CFA Society Singapore
(Mar 25): To borrow a quote from Warren Buffett: “When you combine ignorance and leverage, you get some pretty interesting results.”
Followers of this column would recall that I spent the past two weeks discussing prevailing reporting standards for financial statements and how they can, at times, make it more difficult to determine the underlying fundamentals of a company.
Most financial statements do contain useful information, though not necessarily all that the company is willing to provide. But some information, even when it is in compliance with all accounting standards, can be misleading.
Case in point, the situation surrounding financially troubled Hyflux (listed on the Singapore Exchange), which I discussed in detail last week. To recap, part of its recognised profits do not entail cash flow and certain obligations (perpetual securities classified as equity) are reflected in a way that overstates profits and understates gearing.
If there is one thing to be learnt from the Hyflux saga, in which stakeholders are now facing significant losses, it is that even well-regarded companies can and do fail under the burden of debt.
This being the case, we undertook an exercise to look at all the companies listed on Bursa Malaysia (excluding financial institutions and real estate investment trusts). Of the 877 companies, there are 319 that reported an increase in net absolute borrowings since FY2013.
We omitted companies with market capitalisation below RM100 million ($33.2 million) and added several additional filters to the remaining 217 companies.
First, we left out companies where gearing levels are now lower than they were in FY2013, even though the absolute amount of borrowings has increased. Why? These companies have also raised equity (accumulated profits) and increased their assets faster than borrowings.
Next, we eliminated those whose cumulative cash flow from operations is higher than net profit over the period FY2013 to FY2017. We decided on this filter to remove companies that generate strong cash flow, such as telcos.
Finally, we whittled down the list to only companies whose current net gearing is more than 50% to reflect the relatively higher risk profile. The result is shown in Table 1.
We repeated the exact same exercise for companies listed on the Singapore Exchange (see Table 2).

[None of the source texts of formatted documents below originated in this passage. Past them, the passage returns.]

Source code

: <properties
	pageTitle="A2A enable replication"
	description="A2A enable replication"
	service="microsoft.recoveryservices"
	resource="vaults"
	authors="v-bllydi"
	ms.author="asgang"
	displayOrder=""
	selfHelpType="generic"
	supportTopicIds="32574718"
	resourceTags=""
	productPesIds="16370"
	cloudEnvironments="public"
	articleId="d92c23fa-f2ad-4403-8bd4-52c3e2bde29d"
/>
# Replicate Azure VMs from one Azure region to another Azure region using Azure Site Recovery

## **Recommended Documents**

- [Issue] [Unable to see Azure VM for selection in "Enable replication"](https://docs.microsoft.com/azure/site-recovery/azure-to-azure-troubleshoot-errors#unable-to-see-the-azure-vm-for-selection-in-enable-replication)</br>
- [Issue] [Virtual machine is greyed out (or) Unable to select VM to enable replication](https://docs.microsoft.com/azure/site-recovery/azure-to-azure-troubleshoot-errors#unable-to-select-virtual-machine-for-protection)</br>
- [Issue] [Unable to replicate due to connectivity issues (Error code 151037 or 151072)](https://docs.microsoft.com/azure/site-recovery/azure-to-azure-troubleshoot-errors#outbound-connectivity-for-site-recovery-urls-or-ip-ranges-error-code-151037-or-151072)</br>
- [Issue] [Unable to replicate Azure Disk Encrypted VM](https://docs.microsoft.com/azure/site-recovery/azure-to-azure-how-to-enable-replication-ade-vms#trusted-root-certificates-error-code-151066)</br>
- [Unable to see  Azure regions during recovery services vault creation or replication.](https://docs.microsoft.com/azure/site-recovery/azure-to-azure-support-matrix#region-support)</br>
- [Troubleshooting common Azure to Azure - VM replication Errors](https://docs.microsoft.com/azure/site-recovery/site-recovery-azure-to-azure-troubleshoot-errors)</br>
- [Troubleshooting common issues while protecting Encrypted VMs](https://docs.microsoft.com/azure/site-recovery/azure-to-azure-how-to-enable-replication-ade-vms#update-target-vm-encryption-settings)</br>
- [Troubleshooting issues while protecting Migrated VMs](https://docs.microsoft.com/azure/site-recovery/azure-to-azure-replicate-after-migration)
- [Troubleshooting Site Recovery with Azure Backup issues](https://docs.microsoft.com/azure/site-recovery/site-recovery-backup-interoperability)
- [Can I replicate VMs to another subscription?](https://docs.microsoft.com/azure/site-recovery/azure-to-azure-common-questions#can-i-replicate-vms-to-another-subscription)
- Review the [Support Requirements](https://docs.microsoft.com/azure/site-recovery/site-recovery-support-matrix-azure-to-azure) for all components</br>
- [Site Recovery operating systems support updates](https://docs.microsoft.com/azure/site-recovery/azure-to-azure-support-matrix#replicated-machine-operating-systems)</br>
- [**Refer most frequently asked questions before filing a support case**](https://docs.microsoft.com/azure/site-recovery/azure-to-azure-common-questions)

Let me be clear, we are not saying these companies are, or will be, in financial difficulties. Companies necessarily reinvest for the future. These expansions are funded through a combination of internally generated funds, borrowings and cash calls. The capital investments then generate future income streams, to pay off the debts and reward shareholders via dividends.
What we do wish to highlight are the risks associated with high gearing and that investors should take a deeper dive into their financials to make the best-informed decision. As in the Hyflux case, one may well have come to a different investment decision with a better appreciation of the accounting behind its reported numbers.
Incidentally, these details are what I meant by useful information companies are willing to disclose but which are not contained in financial statements — in quadrant 4 of the diagram (which I articulated two weeks back).
The Global Portfolio gained 0.7% last week, which pared total portfolio losses (since inception) to just 1.8%. Nevertheless, this portfolio is still underperforming the benchmark MSCI World Net Return Index, which is up 2.8% over the same period.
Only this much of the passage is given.